───── Entries shown

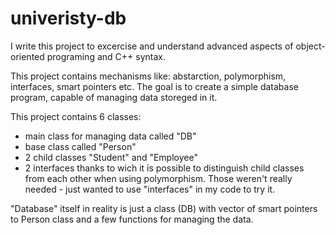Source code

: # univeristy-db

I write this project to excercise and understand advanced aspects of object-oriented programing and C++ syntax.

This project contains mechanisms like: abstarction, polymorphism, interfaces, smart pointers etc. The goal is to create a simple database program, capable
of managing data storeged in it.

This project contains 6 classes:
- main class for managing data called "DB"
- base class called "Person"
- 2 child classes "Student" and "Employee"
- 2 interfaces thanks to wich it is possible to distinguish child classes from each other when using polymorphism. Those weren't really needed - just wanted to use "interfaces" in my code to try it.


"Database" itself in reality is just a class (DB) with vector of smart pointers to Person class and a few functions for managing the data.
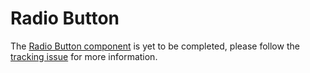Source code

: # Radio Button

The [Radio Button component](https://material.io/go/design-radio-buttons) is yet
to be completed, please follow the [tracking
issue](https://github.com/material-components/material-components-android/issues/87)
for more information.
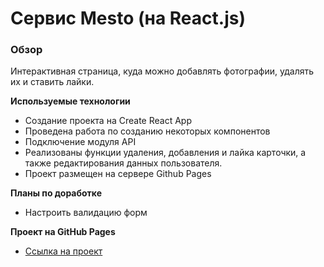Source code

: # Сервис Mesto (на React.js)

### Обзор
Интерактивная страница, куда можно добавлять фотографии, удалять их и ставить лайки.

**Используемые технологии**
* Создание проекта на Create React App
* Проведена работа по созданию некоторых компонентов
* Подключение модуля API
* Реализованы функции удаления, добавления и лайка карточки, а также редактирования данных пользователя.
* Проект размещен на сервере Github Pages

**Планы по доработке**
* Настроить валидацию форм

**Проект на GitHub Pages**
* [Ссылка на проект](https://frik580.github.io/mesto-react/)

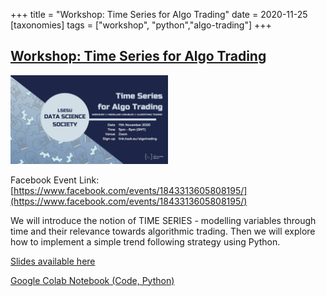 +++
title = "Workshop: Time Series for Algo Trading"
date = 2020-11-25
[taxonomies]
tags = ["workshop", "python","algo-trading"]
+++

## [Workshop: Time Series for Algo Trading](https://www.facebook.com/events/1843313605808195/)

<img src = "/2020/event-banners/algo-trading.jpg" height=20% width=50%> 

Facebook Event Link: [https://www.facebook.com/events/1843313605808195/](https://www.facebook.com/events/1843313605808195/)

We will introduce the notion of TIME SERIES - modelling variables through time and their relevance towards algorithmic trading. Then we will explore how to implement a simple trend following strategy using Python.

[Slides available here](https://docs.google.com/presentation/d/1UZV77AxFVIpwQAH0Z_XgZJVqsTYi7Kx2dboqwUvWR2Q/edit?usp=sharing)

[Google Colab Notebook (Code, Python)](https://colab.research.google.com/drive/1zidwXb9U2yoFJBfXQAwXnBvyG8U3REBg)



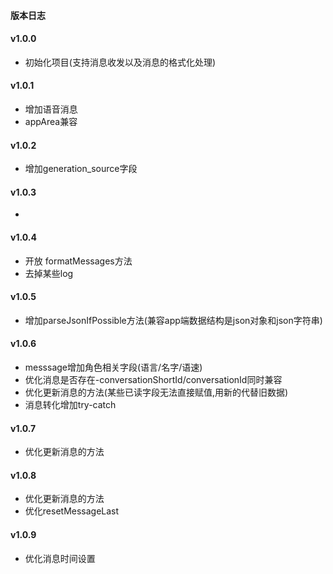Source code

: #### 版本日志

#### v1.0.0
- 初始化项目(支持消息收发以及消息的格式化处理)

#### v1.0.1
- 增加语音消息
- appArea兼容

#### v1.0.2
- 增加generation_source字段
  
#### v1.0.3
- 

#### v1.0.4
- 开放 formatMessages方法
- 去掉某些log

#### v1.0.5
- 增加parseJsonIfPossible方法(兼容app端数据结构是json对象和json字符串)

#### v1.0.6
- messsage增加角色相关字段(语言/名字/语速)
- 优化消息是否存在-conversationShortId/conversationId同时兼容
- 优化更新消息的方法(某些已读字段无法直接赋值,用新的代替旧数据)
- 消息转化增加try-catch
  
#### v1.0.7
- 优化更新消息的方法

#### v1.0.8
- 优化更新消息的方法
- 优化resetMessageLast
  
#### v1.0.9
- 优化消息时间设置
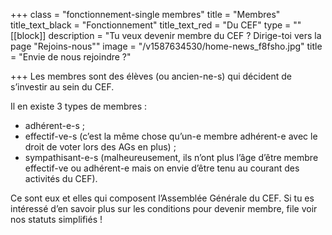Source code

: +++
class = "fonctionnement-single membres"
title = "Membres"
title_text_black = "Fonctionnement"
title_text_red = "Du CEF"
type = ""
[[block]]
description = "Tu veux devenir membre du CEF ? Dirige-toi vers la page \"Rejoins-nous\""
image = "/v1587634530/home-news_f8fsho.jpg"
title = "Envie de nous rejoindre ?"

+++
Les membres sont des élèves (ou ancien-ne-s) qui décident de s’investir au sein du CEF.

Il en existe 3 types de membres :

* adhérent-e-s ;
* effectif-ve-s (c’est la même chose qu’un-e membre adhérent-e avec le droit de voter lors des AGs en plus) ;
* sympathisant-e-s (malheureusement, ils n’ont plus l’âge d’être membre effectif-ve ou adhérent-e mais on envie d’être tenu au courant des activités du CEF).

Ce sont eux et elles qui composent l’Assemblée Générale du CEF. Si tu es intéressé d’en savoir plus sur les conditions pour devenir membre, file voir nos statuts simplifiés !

──────────

## Task instructions
Please reproduce, word for word, every line from the first line of the records above through the line containing "- 2 child classes", and leave out the pictures.

## Answer for this exercise
Source code

: # univeristy-db

I write this project to excercise and understand advanced aspects of object-oriented programing and C++ syntax.

This project contains mechanisms like: abstarction, polymorphism, interfaces, smart pointers etc. The goal is to create a simple database program, capable
of managing data storeged in it.

This project contains 6 classes:
- main class for managing data called "DB"
- base class called "Person"
- 2 child classes "Student" and "Employee"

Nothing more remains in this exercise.